The algorithm horse is out of the barn and galloping around the globe.

Rather than building firewalls monitoring data mining from their massive trove of public information, tech companies like Facebook and Google have made billions selling it to advertising and political campaigns and other, more nefarious, enterprises, including Russian operatives skilled at targeted propaganda messaging designed to incite political and ethnic divisions with the aim of opening a back door to power for authoritarian voices around the world and here in yet another Presidential election.
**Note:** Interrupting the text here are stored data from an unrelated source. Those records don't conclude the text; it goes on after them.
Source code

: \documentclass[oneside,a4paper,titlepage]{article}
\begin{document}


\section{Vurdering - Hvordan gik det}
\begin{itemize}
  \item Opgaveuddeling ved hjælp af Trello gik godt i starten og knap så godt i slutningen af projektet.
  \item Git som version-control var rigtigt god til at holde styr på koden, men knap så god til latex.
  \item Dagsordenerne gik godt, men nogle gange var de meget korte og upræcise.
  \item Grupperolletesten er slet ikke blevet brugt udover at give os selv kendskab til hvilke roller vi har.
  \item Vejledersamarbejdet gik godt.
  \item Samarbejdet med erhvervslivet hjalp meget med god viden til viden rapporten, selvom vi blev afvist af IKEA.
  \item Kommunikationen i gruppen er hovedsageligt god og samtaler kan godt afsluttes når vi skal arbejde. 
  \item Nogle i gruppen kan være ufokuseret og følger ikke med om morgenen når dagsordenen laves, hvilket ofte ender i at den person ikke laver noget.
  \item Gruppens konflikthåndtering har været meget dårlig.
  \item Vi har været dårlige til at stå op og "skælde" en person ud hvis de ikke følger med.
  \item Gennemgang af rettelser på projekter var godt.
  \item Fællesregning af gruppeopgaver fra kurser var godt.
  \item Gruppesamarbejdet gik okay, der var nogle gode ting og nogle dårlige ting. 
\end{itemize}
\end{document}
Nationalists are rising in Europe, Buddhists and Hindus are attacking and killing Muslims in Asia and India, and Donald Trump has aroused the abiding white supremacy of America’s “Manifest Destiny”. Anger, uncertainty, fear, and stress have been shown to physically alter how our brains function and how we perceive the world around us. A shared acceptance of truth and reality is being so deeply undermined and eroded that putting the world’s ills back into this newly opened Pandora’s Box is beginning to feel impossible, as may well be finding a balance between Western free enterprise, exploitive corporate capitalism and Xi Ping’s increasingly totalitarian control of thought and information in his projected new Han Dynasty.

And, as always, chaos combined with fear is ever the breeding ground of tyrants.